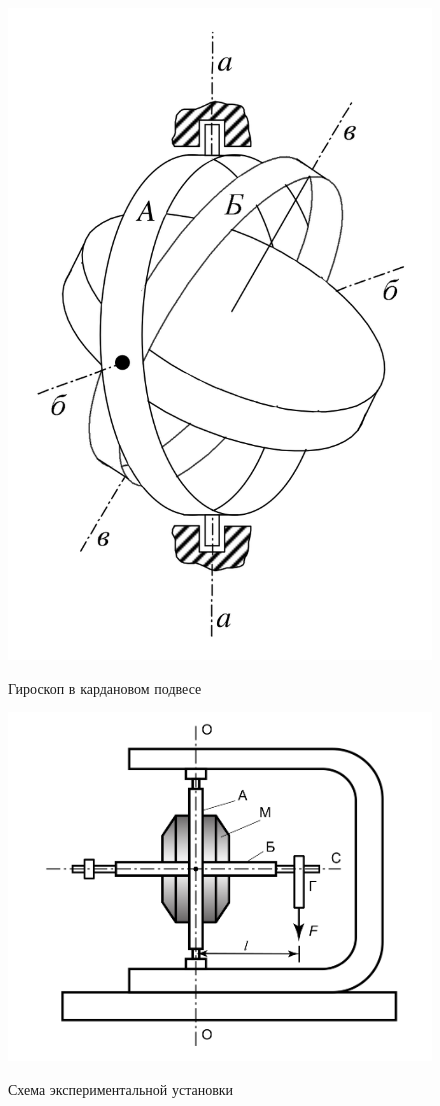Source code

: \documentclass[a4paper,12pt]{article} %
\begin{document}
\begin{figure} [H]
  \includegraphics[scale=0.3]{./data/рис 2.png} \label{pic:2}
  \caption[Рис. 2]{Гироскоп в кардановом подвесе}
  \includegraphics[scale=0.3]{./data/рис 3.png} \label{pic:3}
  \caption[Рис. 3]{Схема экспериментальной установки}
\end{figure}
\end{document}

---+---

EXERCISE:
Each line above that includes the word "includegraphics" is to be copied.

WORKED SOLUTION:
  \includegraphics[scale=0.3]{./data/рис 2.png} \label{pic:2}
  \includegraphics[scale=0.3]{./data/рис 3.png} \label{pic:3}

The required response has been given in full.